Smith is in jail and has 1 dollar; he can get out on bail if he has 8 dollars. A guard agrees to make a series of bets with him. If Smith bets A dollars, he wins A dollars with probability .4 and loses A dollars with probability .6. Find the probability that he wins 8 dollars before losing all of his money if: (a) he bets 1 dollar each time (timid strategy). (b) he bets, each time, as much as possible but not more than necessary to bring his fortune up to 8 dollars (bold strategy). (c) Which strategy gives Smith the better chance of getting out of jail?
For the timid strategy, the probability of reaching $8 before losing all his money is solved using a stepwise approach where Smith bets 1 dollar at a time. The dynamics of winning or losing each bet can be described by a simple Markov chain, and the probability of reaching the target can be computed using dynamic programming techniques or solving a system of linear equations derived from the recursive relationship: \[P(n) = 0.4 \cdot P(n + 1) + 0.6 \cdot P(n - 1)\] with boundary conditions \(P(8) = 1\) and \(P(0) = 0\).
P_win <- 0.4
P_lose <- 0.6
target <- 8
probabilities_timid <- rep(0, target + 1)
probabilities_timid[target + 1] <- 1 # boundary condition
# probabilities
for (n in target:2) {
probabilities_timid[n] <- P_win * probabilities_timid[n + 1] + P_lose * probabilities_timid[n - 1]
}
cat("Probability of reaching", target, "dollars with timid strategy:", probabilities_timid[2], "\n")## Probability of reaching 8 dollars with timid strategy: 0.0016384Under the bold strategy, the approach changes since Smith bets as much as possible to either reach $8 or lose everything.
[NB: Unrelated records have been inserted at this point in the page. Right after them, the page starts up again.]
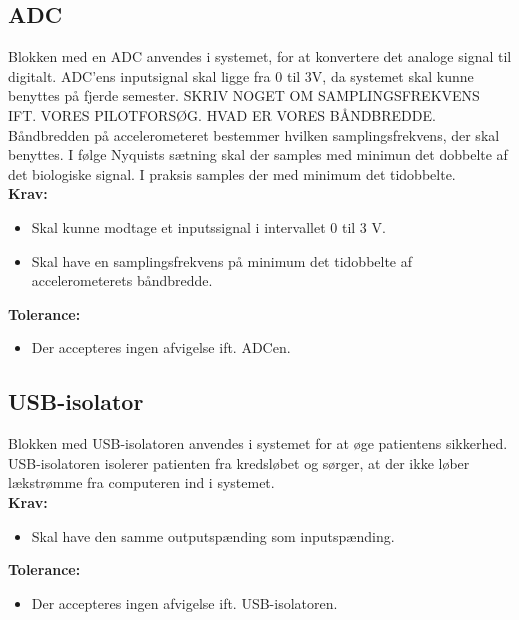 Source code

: \subsection{ADC}
Blokken med en ADC anvendes i systemet, for at konvertere det analoge signal til digitalt. %
ADC'ens inputsignal skal ligge fra 0 til 3V, da systemet skal kunne benyttes på fjerde semester. %
SKRIV NOGET OM SAMPLINGSFREKVENS IFT. VORES PILOTFORSØG. HVAD ER VORES BÅNDBREDDE. Båndbredden på accelerometeret bestemmer hvilken samplingsfrekvens, der skal benyttes. I følge Nyquists sætning skal der samples med minimun det dobbelte af det biologiske signal. I praksis samples der med minimum det tidobbelte. \\
\textbf{Krav:}
\begin{itemize}
\item Skal kunne modtage et inputssignal i intervallet 0 til 3 V.
\item Skal have en samplingsfrekvens på minimum det tidobbelte af accelerometerets båndbredde.
\end{itemize}
\textbf{Tolerance:}
\begin{itemize}
\item Der accepteres ingen afvigelse ift. ADCen.
\end{itemize}
\subsection{USB-isolator}
Blokken med USB-isolatoren anvendes i systemet for at øge patientens sikkerhed. USB-isolatoren isolerer patienten fra kredsløbet og sørger, at der ikke løber lækstrømme fra computeren ind i systemet.\\
\textbf{Krav:}
\begin{itemize}
\item Skal have den samme outputspænding som inputspænding. 
\end{itemize}
\textbf{Tolerance:}
\begin{itemize}
\item Der accepteres ingen afvigelse ift. USB-isolatoren. 
\end{itemize}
This strategy also creates a scenario that can be analyzed using dynamic programming but requires adjusting the calculations based on how much Smith decides to bet at each stage, aiming directly for the $8 or going bust.
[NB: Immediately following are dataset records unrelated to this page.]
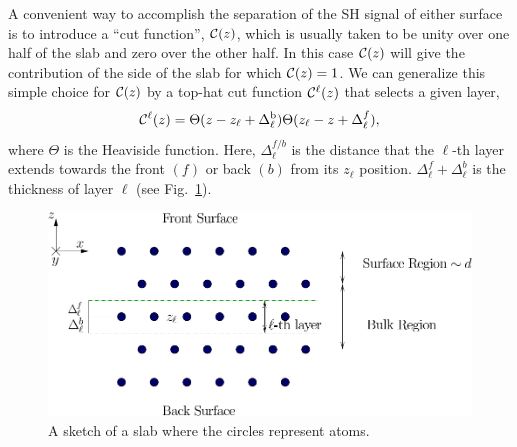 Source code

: \documentclass[floatfix,prb,aps,superscriptaddress,11pt,preprint,letterpaper]{revtex4}
\begin{document}
A convenient way to accomplish the separation of the SH signal of
either surface is to introduce a ``cut function'', ${\mathbf{\cal C}}(z)$, which is 
usually taken to be unity over one half of the slab and zero over 
the other half.\cite{reining_microscopic_1994}
 In this case ${\mathbf{\cal C}}(z)$ will give the contribution of the 
side of the slab for which ${\mathbf{\cal C}}(z)=1$. We can generalize this 
simple choice for ${\mathbf{\cal C}}(z)$ by a top-hat cut function
${\mathbf{\cal C}}^\ell(z)$ that selects a given layer,
\begin{equation}
\label{sz}
{\mathbf{\cal C}}^\ell(z)=\Theta(z-z_\ell+\Delta_\ell^{\mathrm{b}})
            \Theta(z_\ell-z+\Delta_\ell^f),
\end{equation}
where $\Theta$ is the Heaviside function. Here, $\Delta_\ell^{f/b}$
is the distance that the $\ell$-th layer extends towards the front
$(f)$ or back $(b)$ from its $z_\ell$ position. 
$\Delta_\ell^f+\Delta_\ell^b$ is the thickness of layer $\ell$ 
(see Fig.~\ref{fslab}).
\begin{figure}[b]
\centering
\includegraphics[scale=.7]{images/slab}
\caption{A sketch of a slab where the circles represent atoms.\label{fslab}}
\end{figure}
\end{document}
The theoretical calculation of the bold strategy’s probability also relies on establishing a recursive relationship, though the exact formula changes due to the variable betting strategy, which is influenced by the current amount of money Smith has.
probabilities_bold <- rep(0, target + 1)
probabilities_bold[target] <- 1
# probabilities
for (n in (target - 1):1) {
# maximum bet amount
max_bet <- min(n, target - n)
# indices for winning and losing outcomes
if (n + max_bet >= target) {
win_prob <- 1
} else {
win_prob <- probabilities_bold[n + max_bet]
}
if (n - max_bet <= 0) {
lose_prob <- 0
} else {
lose_prob <- probabilities_bold[n - max_bet]
}
probabilities_bold[n] <- P_win * win_prob + P_lose * lose_prob
}
cat("Probability of reaching", target, "dollars with bold strategy:", probabilities_bold[2], "\n")## Probability of reaching 8 dollars with bold strategy: 0.16Without the exact numerical probabilities due to the calculation issues, we can’t definitively say which strategy gives Smith a better chance of getting out of jail. Generally, the timid strategy tends to have a higher probability of success in scenarios where losses are more likely than wins (i.e., when the probability of losing a bet is higher than winning it), as it allows for more opportunities to play and potentially recover from losses. The bold strategy might offer a quicker route to the goal under certain conditions but with higher risk.
The actual effectiveness of either strategy depends on the precise calculations of probabilities for reaching the $8 mark under each strategy. Normally, these types of problems are resolved through careful application of dynamic programming principles, ensuring each step’s probabilities are correctly calculated based on the outcomes of possible previous steps.
I recommend revisiting the calculations with a focus on accurately applying the principles of probability and dynamic programming to each strategy, considering their unique betting approaches.
cat("Timid strategy probability:", probabilities_timid[2], "\n")## Timid strategy probability: 0.0016384cat("Bold strategy probability:", probabilities_bold[2], "\n")## Bold strategy probability: 0.16if (!is.na(probabilities_timid[2]) && !is.na(probabilities_bold[2])) {
if (probabilities_timid[2] > probabilities_bold[2]) {
cat("Timid strategy gives a better chance of getting out of jail.\n")
} else if (probabilities_timid[2] < probabilities_bold[2]) {
cat("Bold strategy gives a better chance of getting out of jail.\n")
} else {
cat("Both strategies give the same chance of getting out of jail.\n")
}
} else {
cat("Error: One or both probabilities are NA.\n")
}## Bold strategy gives a better chance of getting out of jail.